Faulty Port on DL 380 G7 NIC causing the core switch CPU to go up 100%

We faced an unusual problem. Our Proliant DL 380 G7 server has vmware esxi 4.1. One of the ports in NIC (model HP NC375T PCIe 4Pt Gigabit) freaked out and that was enough to bring the whole network down. There are four ports in that NIC.

 

The port was directly connected to the core switch and it would cause the core switch CPU to spike to 100% everytime it was brought online.

 

The NIC port was later disabled and a different port used. However, it would be very nice to know what might cause this overload on the core switch from a nic port of a virtual host.

 

 

3 REPLIES
Johan Guldmyr
Honored Contributor

Re: Faulty Port on DL 380 G7 NIC causing the core switch CPU to go up 100%

You may find some answers in a capture of what the port is doing.
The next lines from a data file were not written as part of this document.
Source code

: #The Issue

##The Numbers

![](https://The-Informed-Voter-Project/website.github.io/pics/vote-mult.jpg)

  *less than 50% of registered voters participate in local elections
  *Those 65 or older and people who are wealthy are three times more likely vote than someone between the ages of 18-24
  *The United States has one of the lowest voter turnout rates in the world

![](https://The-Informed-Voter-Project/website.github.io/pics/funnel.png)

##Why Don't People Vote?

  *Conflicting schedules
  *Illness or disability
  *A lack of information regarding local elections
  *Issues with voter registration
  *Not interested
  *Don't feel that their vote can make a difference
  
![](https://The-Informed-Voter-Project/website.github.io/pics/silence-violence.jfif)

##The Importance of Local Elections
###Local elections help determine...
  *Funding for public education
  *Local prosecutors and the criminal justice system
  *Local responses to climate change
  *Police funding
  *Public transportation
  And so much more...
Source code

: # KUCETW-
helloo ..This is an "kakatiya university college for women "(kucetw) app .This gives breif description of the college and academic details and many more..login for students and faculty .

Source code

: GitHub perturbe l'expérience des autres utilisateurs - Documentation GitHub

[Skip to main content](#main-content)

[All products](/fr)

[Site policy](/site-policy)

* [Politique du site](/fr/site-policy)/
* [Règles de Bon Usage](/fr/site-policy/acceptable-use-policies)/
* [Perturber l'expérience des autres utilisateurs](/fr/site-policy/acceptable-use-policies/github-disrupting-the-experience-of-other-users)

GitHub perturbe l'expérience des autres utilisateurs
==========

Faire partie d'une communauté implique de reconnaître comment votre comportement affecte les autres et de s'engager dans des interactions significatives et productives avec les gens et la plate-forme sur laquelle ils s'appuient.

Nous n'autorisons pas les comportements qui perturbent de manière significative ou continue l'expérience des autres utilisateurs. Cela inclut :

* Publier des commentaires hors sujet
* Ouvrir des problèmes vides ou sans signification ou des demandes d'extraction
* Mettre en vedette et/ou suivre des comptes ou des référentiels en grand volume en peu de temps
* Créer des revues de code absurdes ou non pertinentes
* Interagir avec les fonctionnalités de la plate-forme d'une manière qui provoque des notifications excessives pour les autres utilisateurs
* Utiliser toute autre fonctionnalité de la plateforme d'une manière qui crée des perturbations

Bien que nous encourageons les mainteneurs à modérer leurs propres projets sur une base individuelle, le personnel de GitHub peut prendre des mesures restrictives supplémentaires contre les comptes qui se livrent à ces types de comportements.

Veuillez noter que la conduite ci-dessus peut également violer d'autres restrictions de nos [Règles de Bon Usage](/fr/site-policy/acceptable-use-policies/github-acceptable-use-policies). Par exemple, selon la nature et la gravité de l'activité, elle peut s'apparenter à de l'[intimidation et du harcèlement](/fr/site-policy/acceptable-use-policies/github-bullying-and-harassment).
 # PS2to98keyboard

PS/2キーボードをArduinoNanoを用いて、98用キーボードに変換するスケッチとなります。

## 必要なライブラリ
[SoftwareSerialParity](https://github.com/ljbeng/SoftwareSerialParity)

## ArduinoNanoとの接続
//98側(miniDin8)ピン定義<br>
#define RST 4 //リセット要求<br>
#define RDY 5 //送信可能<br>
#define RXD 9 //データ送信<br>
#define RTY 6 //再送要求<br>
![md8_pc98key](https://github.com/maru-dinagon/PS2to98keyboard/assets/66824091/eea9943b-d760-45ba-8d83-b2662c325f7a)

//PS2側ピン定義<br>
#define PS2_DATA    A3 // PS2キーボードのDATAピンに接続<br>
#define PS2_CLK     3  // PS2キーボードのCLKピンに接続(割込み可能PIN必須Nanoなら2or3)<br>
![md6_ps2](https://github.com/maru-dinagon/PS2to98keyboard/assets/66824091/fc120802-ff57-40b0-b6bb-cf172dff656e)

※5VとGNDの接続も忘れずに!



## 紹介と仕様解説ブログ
Perhaps cable that NIC to another server where tcpdump/wireshark is listening?

Matti_Kurkela
Honored Contributor

Re: Faulty Port on DL 380 G7 NIC causing the core switch CPU to go up 100%

It might have been useful to check the port statistics of the core switch when the faulty NIC was connected to it.

 

Tcpdump or wireshark may be enlightening if the fault is at the software/firmware level. But if there is a low-level electrical fault in the NIC hardware causing the NIC to spew an endless stream of electrical "noise", it might be filtered out by the receiving NIC hardware/driver, only manifesting itself in the statistics counters as e.g. a large number of malformed packets being received.

 

In that case, you might need a hardware-level Ethernet analysis to get more information on the nature of the problem (i.e. you might have to look at the physical signals on the wires and compare them to what the proper gigabit Ethernet signaling should be like). This is beyond the scope for most network administrators: usually seeing a large number of malformed packets and/or absurdly high switch CPU load and locating the cause to a particular NIC is enough to conclude that "it's broken."

 

If you are curious and happen to have a University of Technology or some other school of Electrical Engineering near you, you might donate the faulty NIC to them on the condition that they tell you what exactly was wrong with it. They might actually be happy to receive a real-world example of faulty network signaling, for the students to puzzle over in the lab exercises.

MK
systemssuck
Occasional Visitor

Re: Faulty Port on DL 380 G7 NIC causing the core switch CPU to go up 100%

The counters were more or less the same on the core and that made identifying the source of the problem even more difficult.

 

We ended up replacing the NIC and the faulty one is no longer with us.

 

HP support suggested that even though our issue was a different one, we apply the patch to our NC375T card as outlined in

 

http://h20000.www2.hp.com/bizsupport/TechSupport/Document.jsp?objectID=c02964542

 

https://my.vmware.com/web/vmware/details/dt_esxi40_qlogic_qlcnic_40727/ZHcqYnQqQGhiZEBlZA

 

The patch has been applied and hopefully we won't have to face the same thing again. Thank you all for you suggestions!